Stored data

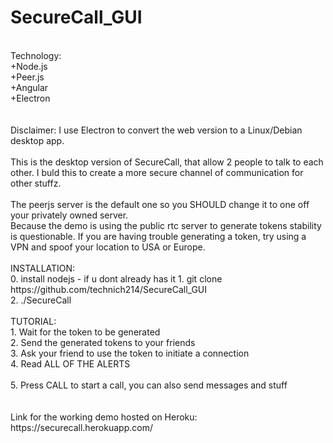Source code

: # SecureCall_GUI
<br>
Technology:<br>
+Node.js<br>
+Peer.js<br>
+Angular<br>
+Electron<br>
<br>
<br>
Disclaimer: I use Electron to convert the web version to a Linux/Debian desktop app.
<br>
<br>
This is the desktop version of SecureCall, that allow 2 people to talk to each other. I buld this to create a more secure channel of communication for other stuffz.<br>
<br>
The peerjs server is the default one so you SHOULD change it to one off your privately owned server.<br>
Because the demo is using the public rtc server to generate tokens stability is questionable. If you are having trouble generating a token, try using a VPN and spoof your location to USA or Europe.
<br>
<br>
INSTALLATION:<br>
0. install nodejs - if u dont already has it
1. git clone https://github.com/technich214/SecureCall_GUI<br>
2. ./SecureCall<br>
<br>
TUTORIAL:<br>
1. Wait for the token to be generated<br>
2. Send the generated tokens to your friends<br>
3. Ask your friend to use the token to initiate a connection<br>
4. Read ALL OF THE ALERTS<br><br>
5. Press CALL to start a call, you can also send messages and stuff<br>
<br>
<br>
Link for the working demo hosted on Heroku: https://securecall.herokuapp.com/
==
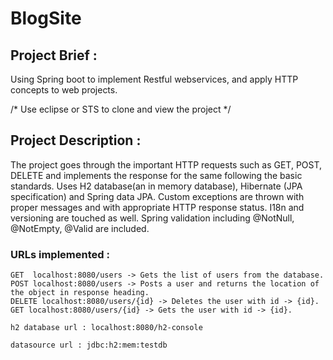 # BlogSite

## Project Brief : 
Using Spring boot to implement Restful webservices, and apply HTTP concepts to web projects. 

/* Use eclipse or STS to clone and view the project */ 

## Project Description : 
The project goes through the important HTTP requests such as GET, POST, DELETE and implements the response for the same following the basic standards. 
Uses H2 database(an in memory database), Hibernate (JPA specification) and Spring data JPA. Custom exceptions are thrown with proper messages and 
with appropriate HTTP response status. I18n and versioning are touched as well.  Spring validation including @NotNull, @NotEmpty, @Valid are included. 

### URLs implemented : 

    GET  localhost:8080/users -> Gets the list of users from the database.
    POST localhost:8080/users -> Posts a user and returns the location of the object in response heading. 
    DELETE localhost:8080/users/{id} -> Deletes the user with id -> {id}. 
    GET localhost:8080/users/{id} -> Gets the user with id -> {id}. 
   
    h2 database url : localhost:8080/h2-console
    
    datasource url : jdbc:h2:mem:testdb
==
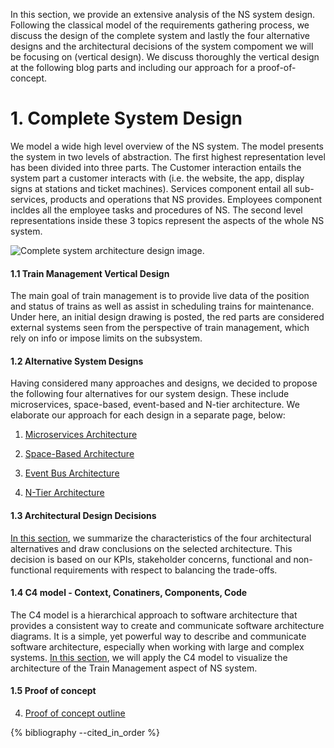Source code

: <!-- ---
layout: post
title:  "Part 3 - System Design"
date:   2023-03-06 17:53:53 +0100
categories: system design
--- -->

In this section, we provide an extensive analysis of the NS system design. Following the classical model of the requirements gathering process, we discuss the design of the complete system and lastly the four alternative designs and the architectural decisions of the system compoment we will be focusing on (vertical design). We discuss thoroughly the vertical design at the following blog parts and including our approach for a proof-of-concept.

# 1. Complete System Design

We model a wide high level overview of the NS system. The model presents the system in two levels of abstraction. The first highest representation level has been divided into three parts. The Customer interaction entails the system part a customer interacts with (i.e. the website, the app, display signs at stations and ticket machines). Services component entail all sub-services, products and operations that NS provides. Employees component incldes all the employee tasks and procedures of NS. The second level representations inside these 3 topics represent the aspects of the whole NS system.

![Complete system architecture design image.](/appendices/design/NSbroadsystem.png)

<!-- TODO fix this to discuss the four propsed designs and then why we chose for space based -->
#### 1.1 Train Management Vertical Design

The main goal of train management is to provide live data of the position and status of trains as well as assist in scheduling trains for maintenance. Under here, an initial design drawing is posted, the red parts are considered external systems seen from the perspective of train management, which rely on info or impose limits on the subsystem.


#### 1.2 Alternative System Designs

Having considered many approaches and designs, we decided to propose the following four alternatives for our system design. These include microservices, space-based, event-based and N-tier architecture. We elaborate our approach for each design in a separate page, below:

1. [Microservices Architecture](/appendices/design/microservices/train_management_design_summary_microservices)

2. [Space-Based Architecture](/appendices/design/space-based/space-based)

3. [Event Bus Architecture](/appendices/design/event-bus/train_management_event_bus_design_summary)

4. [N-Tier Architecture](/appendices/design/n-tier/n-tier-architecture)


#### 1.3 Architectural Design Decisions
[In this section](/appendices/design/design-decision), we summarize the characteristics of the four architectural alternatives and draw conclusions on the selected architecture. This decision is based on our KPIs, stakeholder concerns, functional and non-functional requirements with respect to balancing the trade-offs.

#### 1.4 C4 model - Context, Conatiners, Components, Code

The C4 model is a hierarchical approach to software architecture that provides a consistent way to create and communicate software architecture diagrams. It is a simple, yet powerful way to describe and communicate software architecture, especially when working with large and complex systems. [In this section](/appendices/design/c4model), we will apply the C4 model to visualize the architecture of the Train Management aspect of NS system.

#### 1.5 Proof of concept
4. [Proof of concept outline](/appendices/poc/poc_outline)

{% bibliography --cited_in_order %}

**DESCRIPTION OF THE TASK**
Note every line above where the string "database" shows up, and copy those lines.

**SOLUTION TO THIS TASK**
Uses H2 database(an in memory database), Hibernate (JPA specification) and Spring data JPA. Custom exceptions are thrown with proper messages and 
    GET  localhost:8080/users -> Gets the list of users from the database.
    h2 database url : localhost:8080/h2-console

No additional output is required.